Снова сигнал – постукивание двумя пальцами по раскрытой ладони: «сколько осталось воздуха», группа послушно отчитывается перед старшим. Три пальца накрываются пятерней: «висим три минуты на пяти метрах» – достигаем указанного уровня, зависаем на декомпрессию.

Поочерёдно пикают наручные компьютеры: можно всплывать. Показываю инструктору указательный палец крючком: «могу выходить?», тот показывает большим пальцем вверх: «всплывай». Выйти у яхты не удаётся: путь преграждают массивные грустные рыбы с крупными ртами.

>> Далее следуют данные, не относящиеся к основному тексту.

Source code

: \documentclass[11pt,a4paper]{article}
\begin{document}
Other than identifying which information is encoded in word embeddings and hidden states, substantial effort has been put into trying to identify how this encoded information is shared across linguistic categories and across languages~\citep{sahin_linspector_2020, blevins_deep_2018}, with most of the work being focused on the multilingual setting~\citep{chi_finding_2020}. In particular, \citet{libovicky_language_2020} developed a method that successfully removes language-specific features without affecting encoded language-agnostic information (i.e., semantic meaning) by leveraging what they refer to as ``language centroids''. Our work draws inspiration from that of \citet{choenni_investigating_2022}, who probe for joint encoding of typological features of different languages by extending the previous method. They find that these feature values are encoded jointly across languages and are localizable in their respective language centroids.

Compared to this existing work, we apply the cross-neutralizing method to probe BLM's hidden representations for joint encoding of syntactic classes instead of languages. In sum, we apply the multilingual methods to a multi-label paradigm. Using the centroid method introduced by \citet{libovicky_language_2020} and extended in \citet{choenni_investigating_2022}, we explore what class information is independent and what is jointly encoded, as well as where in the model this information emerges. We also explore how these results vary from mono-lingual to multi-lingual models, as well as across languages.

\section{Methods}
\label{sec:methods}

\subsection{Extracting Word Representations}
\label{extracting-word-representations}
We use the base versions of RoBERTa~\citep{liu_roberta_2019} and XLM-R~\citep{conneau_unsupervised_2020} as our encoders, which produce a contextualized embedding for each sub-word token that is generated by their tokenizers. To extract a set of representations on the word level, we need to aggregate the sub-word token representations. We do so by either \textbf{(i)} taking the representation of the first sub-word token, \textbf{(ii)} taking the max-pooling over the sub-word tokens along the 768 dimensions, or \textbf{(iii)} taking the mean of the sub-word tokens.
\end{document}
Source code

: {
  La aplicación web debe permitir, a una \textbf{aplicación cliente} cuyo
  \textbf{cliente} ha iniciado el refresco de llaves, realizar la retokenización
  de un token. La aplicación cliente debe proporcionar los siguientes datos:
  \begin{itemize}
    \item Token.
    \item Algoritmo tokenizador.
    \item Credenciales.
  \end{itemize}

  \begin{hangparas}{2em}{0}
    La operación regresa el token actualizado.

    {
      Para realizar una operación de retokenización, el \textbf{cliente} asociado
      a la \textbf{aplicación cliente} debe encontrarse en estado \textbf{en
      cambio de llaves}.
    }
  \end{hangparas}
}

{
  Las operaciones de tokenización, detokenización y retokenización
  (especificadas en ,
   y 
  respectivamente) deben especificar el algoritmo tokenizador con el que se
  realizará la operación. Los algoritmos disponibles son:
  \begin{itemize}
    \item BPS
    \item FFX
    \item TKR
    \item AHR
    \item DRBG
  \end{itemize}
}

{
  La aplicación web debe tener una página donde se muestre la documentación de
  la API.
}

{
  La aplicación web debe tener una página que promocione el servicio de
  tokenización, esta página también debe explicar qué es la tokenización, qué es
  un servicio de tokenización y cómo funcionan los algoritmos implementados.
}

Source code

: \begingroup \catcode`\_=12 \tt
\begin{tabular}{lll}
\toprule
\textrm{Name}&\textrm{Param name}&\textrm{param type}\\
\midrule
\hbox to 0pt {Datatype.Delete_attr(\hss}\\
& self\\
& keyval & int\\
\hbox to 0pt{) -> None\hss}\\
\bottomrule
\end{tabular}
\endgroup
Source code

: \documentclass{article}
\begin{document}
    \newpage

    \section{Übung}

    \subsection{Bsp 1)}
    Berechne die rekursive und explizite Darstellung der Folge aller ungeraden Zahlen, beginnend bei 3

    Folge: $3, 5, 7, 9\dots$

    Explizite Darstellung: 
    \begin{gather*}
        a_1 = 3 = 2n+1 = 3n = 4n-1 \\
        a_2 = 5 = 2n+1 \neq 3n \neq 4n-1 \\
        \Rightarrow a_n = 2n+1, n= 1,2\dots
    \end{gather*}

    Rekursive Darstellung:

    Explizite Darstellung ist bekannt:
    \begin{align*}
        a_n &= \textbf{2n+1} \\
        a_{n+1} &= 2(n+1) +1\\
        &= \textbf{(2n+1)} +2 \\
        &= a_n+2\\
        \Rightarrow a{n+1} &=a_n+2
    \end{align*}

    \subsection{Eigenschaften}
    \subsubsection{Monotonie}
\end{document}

Гигантские тревалли застыли с чувством вселенской скорби, опустив уголки губ вниз, ожидая хлебных тостов. Печальных великанов считают душами погибших дайверов, которые не вернулись к лодкам.

Подплывает напарник, понимающе заглядывает в маску, потирает ладонью своё предплечье, показывает пионерский салют каждой рукой: «почесали домой». Улыбаюсь шутливой поддержке собрата.

Накачиваем компенсаторы, снимаем давящие маски, завязывается разговор: кто что видел и заметил на глубине. Отношения теплеют, стекающие водой костюмы повисают на плечиках. Баллоны крепятся у бортов, группа обмывается пресной водой. Поднимаемся на перекус.

Поев, разбредаемся спать по каютам. Скоро подъём, облачение, погружение, и так четырежды в сутки – каждые шесть часов, на протяжении недели. Большую часть времени проводим лёжа пластом на полках – засыпаем, едва касаясь подушек.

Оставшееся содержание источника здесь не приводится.